[Stored data]

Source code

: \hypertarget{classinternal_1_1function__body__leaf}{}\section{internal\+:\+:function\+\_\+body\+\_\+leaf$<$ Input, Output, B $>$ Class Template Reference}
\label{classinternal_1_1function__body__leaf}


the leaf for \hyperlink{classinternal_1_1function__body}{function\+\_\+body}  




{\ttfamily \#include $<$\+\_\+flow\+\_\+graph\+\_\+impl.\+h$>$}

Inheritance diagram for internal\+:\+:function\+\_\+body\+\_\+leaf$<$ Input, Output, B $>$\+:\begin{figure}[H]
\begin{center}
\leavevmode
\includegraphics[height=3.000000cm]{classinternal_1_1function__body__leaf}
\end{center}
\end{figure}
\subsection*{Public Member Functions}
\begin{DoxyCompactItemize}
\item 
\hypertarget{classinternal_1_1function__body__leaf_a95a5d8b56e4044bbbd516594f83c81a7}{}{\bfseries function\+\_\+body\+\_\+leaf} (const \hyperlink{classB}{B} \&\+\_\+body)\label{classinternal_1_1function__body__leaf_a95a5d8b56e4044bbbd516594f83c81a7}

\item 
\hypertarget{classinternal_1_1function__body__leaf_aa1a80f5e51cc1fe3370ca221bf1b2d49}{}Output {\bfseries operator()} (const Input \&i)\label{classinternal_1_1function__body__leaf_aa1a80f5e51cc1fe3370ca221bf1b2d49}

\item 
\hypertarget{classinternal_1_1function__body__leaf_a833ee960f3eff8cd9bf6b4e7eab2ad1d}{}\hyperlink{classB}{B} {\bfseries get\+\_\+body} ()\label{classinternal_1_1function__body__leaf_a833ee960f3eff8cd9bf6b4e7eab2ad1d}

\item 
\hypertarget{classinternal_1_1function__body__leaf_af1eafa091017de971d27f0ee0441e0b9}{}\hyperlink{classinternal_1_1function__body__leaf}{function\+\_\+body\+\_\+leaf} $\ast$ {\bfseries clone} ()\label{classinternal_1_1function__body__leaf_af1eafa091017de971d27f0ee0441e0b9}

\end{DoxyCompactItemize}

# [Aim of the exercise]
Which of the lines above include the string "figure"? Pick them out and copy them.

# [Solved problem]
Inheritance diagram for internal\+:\+:function\+\_\+body\+\_\+leaf$<$ Input, Output, B $>$\+:\begin{figure}[H]
\end{figure}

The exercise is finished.